[Records from a dataset]
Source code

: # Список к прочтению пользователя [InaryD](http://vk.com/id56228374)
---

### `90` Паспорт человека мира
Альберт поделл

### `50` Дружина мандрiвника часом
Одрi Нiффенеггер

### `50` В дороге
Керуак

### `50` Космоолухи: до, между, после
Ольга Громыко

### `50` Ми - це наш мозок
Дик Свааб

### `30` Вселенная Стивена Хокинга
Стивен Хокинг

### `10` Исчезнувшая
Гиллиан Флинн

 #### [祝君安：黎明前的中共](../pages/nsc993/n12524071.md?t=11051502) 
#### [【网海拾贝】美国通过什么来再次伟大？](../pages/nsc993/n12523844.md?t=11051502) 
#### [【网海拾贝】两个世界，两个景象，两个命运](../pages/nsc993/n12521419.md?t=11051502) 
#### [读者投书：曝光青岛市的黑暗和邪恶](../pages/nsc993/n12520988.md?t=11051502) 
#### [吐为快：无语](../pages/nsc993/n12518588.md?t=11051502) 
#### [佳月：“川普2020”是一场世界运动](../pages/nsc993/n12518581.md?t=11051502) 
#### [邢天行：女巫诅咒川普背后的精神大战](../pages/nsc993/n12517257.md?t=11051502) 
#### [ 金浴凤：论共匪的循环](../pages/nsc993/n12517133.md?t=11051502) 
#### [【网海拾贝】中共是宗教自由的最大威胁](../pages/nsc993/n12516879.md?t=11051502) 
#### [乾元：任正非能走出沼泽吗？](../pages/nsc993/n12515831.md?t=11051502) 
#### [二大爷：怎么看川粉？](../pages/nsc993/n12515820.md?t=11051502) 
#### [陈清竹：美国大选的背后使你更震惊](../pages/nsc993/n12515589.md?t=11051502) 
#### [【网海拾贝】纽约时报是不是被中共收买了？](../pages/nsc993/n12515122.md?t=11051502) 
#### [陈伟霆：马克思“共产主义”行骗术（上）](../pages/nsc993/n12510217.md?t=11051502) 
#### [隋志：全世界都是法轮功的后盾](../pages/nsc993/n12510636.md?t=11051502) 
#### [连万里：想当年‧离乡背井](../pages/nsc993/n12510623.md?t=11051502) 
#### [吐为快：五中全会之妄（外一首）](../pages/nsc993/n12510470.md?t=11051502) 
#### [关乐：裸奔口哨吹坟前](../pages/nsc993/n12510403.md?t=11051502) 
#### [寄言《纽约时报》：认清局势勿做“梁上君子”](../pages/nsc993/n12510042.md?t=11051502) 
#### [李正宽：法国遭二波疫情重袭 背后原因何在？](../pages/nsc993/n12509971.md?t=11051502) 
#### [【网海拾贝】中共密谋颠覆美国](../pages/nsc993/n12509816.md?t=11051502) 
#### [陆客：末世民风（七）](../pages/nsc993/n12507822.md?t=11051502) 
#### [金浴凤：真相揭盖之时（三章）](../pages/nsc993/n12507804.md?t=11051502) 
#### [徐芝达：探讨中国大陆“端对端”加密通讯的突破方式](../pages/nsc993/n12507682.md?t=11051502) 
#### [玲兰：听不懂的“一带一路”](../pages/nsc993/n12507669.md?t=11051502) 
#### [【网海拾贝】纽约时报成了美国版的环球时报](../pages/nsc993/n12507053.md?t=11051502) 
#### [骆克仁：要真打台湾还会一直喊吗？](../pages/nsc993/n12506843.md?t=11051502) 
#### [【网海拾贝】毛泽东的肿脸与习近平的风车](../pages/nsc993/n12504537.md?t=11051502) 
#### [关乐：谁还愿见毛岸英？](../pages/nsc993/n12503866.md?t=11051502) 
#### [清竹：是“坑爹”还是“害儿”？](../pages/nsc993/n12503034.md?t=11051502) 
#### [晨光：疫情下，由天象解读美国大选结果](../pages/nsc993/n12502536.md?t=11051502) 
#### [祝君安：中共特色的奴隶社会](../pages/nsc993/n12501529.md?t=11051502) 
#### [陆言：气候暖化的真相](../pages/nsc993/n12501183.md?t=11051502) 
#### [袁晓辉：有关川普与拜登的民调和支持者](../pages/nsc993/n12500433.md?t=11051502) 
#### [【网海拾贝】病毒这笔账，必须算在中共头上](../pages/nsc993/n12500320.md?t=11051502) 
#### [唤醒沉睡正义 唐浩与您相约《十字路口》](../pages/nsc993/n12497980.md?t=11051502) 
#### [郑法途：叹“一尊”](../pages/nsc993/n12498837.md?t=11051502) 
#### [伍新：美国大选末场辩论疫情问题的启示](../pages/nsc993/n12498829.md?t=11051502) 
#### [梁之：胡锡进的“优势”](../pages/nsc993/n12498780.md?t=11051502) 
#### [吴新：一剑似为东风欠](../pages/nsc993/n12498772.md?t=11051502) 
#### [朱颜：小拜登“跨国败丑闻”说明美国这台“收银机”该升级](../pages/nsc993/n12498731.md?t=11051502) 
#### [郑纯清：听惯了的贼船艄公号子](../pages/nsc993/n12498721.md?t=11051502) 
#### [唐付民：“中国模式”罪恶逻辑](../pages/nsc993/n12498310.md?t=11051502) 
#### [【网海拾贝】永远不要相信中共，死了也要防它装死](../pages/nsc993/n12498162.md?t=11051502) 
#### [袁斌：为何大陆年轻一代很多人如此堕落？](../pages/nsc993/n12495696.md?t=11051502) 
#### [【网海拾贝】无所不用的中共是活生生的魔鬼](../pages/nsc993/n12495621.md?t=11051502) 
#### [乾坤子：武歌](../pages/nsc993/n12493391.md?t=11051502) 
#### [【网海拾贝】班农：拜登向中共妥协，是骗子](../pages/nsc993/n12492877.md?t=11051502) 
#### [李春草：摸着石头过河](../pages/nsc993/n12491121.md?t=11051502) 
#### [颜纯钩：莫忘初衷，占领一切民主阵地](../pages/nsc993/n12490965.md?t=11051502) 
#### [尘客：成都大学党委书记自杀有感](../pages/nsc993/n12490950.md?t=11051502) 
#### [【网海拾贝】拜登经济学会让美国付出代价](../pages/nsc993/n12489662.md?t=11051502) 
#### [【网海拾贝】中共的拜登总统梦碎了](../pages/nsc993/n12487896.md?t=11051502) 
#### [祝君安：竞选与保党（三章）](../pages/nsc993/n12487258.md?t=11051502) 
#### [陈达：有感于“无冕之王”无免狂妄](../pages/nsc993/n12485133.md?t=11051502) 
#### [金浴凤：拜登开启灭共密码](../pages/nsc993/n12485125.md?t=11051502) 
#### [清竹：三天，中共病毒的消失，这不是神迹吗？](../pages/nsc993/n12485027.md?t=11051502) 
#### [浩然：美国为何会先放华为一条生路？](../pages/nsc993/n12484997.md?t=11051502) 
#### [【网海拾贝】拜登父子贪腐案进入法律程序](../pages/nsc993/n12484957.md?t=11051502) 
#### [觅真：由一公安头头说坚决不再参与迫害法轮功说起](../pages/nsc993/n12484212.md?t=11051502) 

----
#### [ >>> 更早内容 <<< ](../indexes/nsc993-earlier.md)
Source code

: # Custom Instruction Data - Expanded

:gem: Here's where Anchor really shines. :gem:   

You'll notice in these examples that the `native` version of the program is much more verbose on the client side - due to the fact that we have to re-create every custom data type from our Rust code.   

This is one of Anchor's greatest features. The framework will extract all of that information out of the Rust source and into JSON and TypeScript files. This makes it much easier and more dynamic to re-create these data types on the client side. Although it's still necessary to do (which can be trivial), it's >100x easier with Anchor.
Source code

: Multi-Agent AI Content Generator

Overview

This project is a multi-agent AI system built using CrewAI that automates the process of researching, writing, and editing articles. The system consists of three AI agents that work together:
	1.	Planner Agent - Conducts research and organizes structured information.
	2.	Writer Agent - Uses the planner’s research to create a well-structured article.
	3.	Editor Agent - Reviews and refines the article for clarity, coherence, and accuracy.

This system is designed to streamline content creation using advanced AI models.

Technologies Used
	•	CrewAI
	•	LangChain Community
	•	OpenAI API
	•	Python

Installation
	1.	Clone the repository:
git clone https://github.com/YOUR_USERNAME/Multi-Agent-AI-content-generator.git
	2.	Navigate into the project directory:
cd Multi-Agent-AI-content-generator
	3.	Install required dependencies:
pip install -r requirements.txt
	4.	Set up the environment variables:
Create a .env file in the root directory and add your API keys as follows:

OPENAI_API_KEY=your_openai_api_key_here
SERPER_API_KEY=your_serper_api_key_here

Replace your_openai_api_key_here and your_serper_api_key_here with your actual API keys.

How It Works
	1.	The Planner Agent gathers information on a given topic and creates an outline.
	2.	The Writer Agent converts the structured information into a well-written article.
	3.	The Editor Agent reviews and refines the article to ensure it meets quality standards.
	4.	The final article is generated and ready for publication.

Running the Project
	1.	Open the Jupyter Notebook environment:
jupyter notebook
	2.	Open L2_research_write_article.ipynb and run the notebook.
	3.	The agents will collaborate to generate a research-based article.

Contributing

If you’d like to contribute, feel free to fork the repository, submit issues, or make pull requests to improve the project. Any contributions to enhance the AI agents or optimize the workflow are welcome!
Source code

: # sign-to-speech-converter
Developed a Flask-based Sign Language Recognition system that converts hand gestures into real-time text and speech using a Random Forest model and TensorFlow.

Exercise goal
Start with the line that contains "Replace your_openai_api_key_here and", end with the last line of the entries, and please retype every line in that span exactly, with no others.

Exercise answer
Replace your_openai_api_key_here and your_serper_api_key_here with your actual API keys.

How It Works
	1.	The Planner Agent gathers information on a given topic and creates an outline.
	2.	The Writer Agent converts the structured information into a well-written article.
	3.	The Editor Agent reviews and refines the article to ensure it meets quality standards.
	4.	The final article is generated and ready for publication.

Running the Project
	1.	Open the Jupyter Notebook environment:
jupyter notebook
	2.	Open L2_research_write_article.ipynb and run the notebook.
	3.	The agents will collaborate to generate a research-based article.

Contributing

If you’d like to contribute, feel free to fork the repository, submit issues, or make pull requests to improve the project. Any contributions to enhance the AI agents or optimize the workflow are welcome!
Source code

: # sign-to-speech-converter
Developed a Flask-based Sign Language Recognition system that converts hand gestures into real-time text and speech using a Random Forest model and TensorFlow.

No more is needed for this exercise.